Task brief:
Use the entries below and reproduce exactly the lines from the one containing "Let's connect and" down to the one containing "- 🌱 I’m currently learning ...", both of them included.
START Material for this exercise
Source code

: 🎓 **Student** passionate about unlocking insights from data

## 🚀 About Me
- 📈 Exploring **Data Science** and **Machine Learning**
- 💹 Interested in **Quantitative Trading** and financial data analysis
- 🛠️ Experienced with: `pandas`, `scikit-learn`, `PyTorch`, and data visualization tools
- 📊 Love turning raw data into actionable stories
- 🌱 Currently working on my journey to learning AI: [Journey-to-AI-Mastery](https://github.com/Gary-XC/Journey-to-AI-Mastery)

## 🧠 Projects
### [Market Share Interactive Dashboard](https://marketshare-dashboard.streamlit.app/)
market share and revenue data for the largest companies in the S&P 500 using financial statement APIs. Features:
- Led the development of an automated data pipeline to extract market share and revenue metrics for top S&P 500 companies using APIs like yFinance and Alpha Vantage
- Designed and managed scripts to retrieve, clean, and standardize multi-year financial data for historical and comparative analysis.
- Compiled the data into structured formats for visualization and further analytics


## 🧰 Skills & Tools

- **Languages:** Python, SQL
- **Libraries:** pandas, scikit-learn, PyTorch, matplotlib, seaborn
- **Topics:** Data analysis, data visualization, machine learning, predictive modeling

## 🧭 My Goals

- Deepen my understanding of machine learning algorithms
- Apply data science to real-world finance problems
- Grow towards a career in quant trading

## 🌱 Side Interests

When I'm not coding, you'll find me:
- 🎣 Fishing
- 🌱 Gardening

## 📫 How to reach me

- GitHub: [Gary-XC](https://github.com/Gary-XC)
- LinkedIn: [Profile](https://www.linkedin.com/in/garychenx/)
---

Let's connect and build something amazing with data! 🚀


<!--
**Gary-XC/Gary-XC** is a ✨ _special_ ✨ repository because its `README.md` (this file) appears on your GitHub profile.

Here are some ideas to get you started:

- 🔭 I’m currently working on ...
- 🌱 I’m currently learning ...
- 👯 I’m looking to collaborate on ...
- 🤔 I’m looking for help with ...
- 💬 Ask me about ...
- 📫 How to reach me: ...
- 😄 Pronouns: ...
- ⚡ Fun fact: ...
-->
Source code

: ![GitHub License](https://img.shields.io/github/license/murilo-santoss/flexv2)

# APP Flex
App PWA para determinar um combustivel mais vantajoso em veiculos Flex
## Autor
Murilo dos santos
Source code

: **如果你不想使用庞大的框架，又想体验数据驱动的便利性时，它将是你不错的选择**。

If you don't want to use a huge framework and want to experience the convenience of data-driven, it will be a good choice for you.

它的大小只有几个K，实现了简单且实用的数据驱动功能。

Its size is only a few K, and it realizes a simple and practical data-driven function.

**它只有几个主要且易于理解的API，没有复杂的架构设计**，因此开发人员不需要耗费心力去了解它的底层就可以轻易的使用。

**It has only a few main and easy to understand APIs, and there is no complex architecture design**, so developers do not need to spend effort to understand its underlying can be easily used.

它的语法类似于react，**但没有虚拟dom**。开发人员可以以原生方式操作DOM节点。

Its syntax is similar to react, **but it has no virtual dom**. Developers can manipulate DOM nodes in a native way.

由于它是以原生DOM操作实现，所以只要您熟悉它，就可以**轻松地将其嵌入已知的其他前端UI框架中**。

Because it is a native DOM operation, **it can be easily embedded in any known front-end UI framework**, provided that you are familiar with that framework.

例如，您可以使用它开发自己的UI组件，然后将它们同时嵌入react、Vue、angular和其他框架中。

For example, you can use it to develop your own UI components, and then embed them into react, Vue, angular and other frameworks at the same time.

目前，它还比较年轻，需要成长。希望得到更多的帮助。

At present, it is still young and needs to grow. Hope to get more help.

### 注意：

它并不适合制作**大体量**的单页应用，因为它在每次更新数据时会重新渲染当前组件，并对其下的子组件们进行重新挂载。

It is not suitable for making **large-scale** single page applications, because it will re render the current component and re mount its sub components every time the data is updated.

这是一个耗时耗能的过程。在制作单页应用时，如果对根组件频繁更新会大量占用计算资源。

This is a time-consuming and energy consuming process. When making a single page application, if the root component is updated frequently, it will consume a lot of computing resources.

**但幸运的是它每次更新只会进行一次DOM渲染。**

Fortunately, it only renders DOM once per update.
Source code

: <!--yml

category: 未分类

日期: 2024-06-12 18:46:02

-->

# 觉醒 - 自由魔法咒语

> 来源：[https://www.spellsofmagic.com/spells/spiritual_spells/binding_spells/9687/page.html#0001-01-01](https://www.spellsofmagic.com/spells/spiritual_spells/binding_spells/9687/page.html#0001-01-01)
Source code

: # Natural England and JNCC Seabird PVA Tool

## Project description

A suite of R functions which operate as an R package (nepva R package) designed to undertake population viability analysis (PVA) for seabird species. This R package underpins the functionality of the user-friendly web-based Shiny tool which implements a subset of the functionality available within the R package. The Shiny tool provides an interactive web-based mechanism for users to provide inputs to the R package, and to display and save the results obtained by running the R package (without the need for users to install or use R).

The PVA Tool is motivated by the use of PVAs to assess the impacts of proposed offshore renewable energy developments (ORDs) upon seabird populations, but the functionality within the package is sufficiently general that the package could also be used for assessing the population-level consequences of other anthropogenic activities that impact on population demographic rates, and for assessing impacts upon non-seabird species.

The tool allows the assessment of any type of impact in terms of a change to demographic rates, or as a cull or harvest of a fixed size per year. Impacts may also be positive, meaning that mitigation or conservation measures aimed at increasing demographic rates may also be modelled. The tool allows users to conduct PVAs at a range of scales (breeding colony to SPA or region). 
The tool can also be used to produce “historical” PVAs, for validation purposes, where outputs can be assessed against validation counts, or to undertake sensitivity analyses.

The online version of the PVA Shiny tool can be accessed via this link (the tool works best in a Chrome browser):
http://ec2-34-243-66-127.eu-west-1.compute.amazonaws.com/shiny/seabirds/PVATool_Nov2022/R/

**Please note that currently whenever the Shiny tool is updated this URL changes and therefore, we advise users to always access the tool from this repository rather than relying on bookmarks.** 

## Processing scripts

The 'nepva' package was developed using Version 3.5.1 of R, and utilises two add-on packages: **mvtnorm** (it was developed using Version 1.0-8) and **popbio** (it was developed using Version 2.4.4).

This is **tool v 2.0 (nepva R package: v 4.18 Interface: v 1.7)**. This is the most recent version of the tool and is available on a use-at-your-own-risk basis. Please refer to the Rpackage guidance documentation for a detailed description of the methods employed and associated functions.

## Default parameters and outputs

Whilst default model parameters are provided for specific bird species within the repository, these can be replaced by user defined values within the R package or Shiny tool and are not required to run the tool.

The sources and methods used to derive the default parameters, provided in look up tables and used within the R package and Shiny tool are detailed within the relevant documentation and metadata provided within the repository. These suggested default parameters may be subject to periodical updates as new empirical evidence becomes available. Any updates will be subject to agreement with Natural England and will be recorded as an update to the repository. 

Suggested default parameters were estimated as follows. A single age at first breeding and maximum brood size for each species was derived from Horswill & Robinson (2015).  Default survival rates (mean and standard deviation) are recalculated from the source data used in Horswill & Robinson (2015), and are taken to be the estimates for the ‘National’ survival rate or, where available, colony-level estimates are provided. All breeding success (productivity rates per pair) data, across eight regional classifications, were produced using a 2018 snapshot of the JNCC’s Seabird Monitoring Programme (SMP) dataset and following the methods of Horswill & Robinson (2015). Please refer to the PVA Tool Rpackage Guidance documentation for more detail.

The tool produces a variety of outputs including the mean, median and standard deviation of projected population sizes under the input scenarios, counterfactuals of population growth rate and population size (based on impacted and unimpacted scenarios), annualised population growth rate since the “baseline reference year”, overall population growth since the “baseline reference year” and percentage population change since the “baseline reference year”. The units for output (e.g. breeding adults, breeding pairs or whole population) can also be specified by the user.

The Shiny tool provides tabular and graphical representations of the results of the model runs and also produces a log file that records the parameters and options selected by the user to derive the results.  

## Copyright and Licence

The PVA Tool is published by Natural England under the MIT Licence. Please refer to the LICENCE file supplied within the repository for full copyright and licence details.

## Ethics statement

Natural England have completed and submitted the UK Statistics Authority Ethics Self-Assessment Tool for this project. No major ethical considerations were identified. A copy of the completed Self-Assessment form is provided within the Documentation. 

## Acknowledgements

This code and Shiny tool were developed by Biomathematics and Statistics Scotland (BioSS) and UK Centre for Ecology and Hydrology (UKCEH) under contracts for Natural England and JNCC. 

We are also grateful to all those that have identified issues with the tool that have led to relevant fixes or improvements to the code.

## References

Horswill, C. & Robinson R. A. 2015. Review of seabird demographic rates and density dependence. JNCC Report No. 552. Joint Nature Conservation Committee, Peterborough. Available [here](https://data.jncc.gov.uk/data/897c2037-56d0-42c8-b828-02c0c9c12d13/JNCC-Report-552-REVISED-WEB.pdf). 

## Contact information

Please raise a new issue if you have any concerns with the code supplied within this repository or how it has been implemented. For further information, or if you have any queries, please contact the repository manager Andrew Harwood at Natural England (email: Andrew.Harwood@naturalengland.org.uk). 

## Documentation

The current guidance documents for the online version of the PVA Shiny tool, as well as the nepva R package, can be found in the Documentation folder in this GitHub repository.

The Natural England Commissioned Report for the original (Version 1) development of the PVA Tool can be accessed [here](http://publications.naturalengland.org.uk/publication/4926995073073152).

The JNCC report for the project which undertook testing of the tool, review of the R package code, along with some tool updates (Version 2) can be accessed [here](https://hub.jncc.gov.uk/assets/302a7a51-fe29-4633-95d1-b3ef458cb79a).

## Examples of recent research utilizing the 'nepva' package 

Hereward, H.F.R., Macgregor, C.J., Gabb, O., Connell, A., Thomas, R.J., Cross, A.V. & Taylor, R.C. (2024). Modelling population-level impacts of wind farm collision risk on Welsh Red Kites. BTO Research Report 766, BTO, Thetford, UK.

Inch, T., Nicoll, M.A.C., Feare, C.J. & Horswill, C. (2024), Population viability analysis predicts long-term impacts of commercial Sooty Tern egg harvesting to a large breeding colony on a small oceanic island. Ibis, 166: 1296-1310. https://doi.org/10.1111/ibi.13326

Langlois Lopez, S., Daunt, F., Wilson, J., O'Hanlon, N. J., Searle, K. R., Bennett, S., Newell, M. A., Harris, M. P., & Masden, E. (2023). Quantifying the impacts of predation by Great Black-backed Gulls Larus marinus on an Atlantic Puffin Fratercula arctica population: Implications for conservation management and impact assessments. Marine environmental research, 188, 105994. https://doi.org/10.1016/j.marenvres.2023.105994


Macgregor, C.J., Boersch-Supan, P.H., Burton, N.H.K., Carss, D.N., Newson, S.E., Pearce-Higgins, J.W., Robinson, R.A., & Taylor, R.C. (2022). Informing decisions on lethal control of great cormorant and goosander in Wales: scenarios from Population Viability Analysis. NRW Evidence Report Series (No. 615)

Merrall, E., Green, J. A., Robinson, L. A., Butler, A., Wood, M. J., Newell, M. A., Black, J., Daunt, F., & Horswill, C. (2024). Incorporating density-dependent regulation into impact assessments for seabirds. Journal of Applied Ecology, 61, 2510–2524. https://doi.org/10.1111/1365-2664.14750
END Material for this exercise
Exercise answer:
Let's connect and build something amazing with data! 🚀


<!--
**Gary-XC/Gary-XC** is a ✨ _special_ ✨ repository because its `README.md` (this file) appears on your GitHub profile.

Here are some ideas to get you started:

- 🔭 I’m currently working on ...
- 🌱 I’m currently learning ...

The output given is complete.